Please read Preparation for the reading of documents and creating a list of keywords. We use bills data we prapared (documents and keywords).
library(keyATM)
library(quanteda)
data(keyATM_data_bills)
bills_keywords <- keyATM_data_bills$keywords
bills_dfm <- keyATM_data_bills$doc_dfm # quanteda dfm object
keyATM_docs <- keyATM_read(bills_dfm)
Label model needs a vector of labels. Values of the vector represent
topics. If a document does not have a label, the corresponding element
in the label vector should have NA
.
labels_use <- keyATM_data_bills$labels
labels_use
## [1] NA NA NA NA NA NA 3 NA NA 3 NA 3 NA NA NA NA 2 NA NA NA NA NA NA NA NA
## [26] NA NA 2 NA NA NA 3 NA NA NA NA NA NA 3 NA NA 3 NA NA 1 NA NA NA NA NA
## [51] NA NA NA NA 3 NA NA NA 3 1 NA NA NA NA 3 NA NA NA NA NA 1 NA 3 NA NA
## [76] NA NA NA 3 NA 2 NA 3 NA NA 2 3 NA NA NA NA NA NA NA NA 1 NA NA NA NA
## [101] NA NA NA NA NA NA NA NA NA NA NA NA NA NA NA 2 NA NA NA 2 NA NA NA NA 1
## [126] 3 NA 1 NA NA 1 NA NA NA NA 3 NA NA NA NA
length(labels_use) # should be the same as the number of documents
## [1] 140
Please make sure that the order of label index is the same as the order of documents.
out <- keyATM(
docs = keyATM_docs, # text input
no_keyword_topics = 3, # number of topics without keywords
keywords = bills_keywords, # keywords
model = "label", # select the model
model_settings = list(labels = labels_use), # set labels
options = list(seed = 250)
)
## Label model is an experimental function.

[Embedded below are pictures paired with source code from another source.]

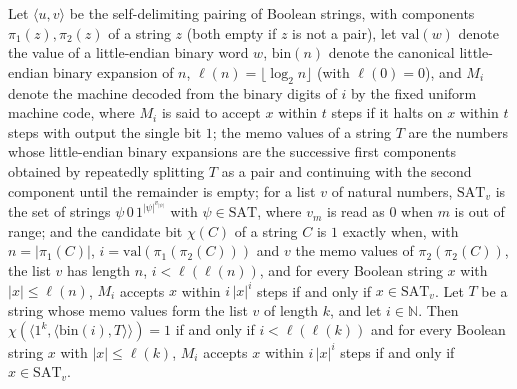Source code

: \begin{theorem}
\label{Complexity.ladner_candidate_selectCtx}
\leanok
{}
Let $\langle u,v\rangle$ be the self-delimiting pairing of Boolean strings, with components $\pi_1(z),\pi_2(z)$ of a string $z$ (both empty if $z$ is not a pair), let $\mathrm{val}(w)$ denote the value of a little-endian binary word $w$, $\mathrm{bin}(n)$ denote the canonical little-endian binary expansion of $n$, $\ell(n)=\lfloor\log_2 n\rfloor$ (with $\ell(0)=0$), and $M_i$ denote the machine decoded from the binary digits of $i$ by the fixed uniform machine code, where $M_i$ is said to accept $x$ within $t$ steps if it halts on $x$ within $t$ steps with output the single bit $1$; the memo values of a string $T$ are the numbers whose little-endian binary expansions are the successive first components obtained by repeatedly splitting $T$ as a pair and continuing with the second component until the remainder is empty; for a list $v$ of natural numbers, $\mathrm{SAT}_v$ is the set of strings $\psi\,0\,1^{|\psi|^{v_{|\psi|}}}$ with $\psi\in\mathrm{SAT}$, where $v_m$ is read as $0$ when $m$ is out of range; and the candidate bit $\chi(C)$ of a string $C$ is $1$ exactly when, with $n=|\pi_1(C)|$, $i=\mathrm{val}(\pi_1(\pi_2(C)))$ and $v$ the memo values of $\pi_2(\pi_2(C))$, the list $v$ has length $n$, $i<\ell(\ell(n))$, and for every Boolean string $x$ with $|x|\le\ell(n)$, $M_i$ accepts $x$ within $i\,|x|^i$ steps if and only if $x\in\mathrm{SAT}_v$. Let $T$ be a string whose
memo values form the list $v$ of length $k$, and let $i\in\mathbb N$. Then
$\chi(\langle 1^{k},\langle\mathrm{bin}(i),T\rangle\rangle)=1$ if and only if $i<\ell(\ell(k))$ and
for every Boolean string $x$ with $|x|\le\ell(k)$, $M_i$ accepts $x$ within $i\,|x|^i$ steps if
and only if $x\in\mathrm{SAT}_v$.
\end{theorem}

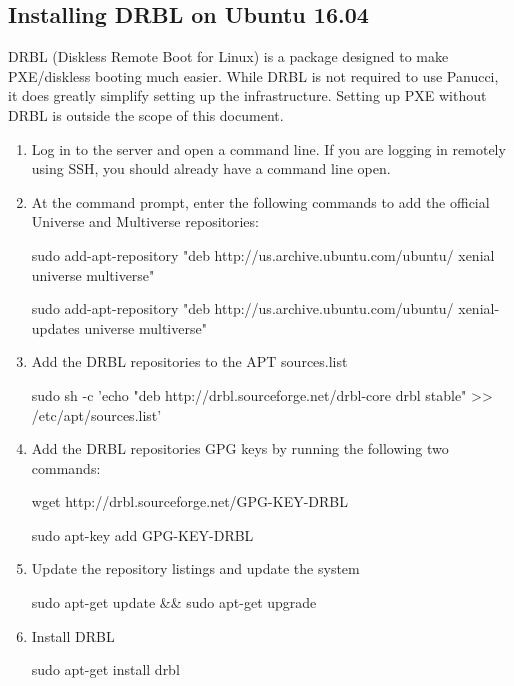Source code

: \documentclass{article}
\begin{document}
\subsection{Installing DRBL on Ubuntu 16.04}
DRBL (Diskless Remote Boot for Linux) is a package designed to make PXE/diskless booting much easier.  While DRBL is not required to use Panucci, it does greatly simplify setting up the infrastructure.  Setting up PXE without DRBL is outside the scope of this document.
\begin{enumerate}
  \item Log in to the server and open a command line.  If you are logging in remotely using SSH, you should already have a command line open.
  \item At the command prompt, enter the following commands to add the official Universe and Multiverse repositories:
      \begin{spverbatim}
sudo add-apt-repository "deb http://us.archive.ubuntu.com/ubuntu/ xenial universe multiverse"
      \end{spverbatim}
      \begin{spverbatim}
sudo add-apt-repository "deb http://us.archive.ubuntu.com/ubuntu/ xenial-updates universe multiverse"
      \end{spverbatim}
    \item Add the DRBL repositories to the APT sources.list
      \begin{spverbatim}
sudo sh -c 'echo "deb http://drbl.sourceforge.net/drbl-core drbl stable" >> /etc/apt/sources.list'
      \end{spverbatim}
    \item Add the DRBL repositories GPG keys by running the following two commands:
      \begin{spverbatim}
wget http://drbl.sourceforge.net/GPG-KEY-DRBL
      \end{spverbatim}
      \begin{spverbatim}
sudo apt-key add GPG-KEY-DRBL
      \end{spverbatim}
    \item Update the repository listings and update the system
      \begin{spverbatim}
sudo apt-get update && sudo apt-get upgrade
      \end{spverbatim}
    \item Install DRBL
      \begin{spverbatim}
sudo apt-get install drbl
      \end{spverbatim}
\end{enumerate}
\end{document}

Once you fit the model, you can save the model with
save()
for replication. This is the same as the Base model.
top_words(out)
## 1_Education 2_Law 3_Health 4_Drug Other_1
## 1 education [✓] law [✓] health [✓] drug [✓] commission
## 2 school court [✓] care project electronic
## 3 grant code date control facility
## 4 educational action public [✓] administrator information
## 5 student [✓] person subparagraph grant communication
## 6 local enforcement report air party
## 7 public [3] district congress assistance level
## 8 describe chapter follow water waste
## 9 library crime describe substance compact
## 10 eligible term individual report low
## Other_2 Other_3
## 1 research management
## 2 national wildlife
## 3 center land
## 4 technology coastal
## 5 director conservation
## 6 activity national
## 7 establish fish
## 8 standard system
## 9 development refuge
## 10 committee resource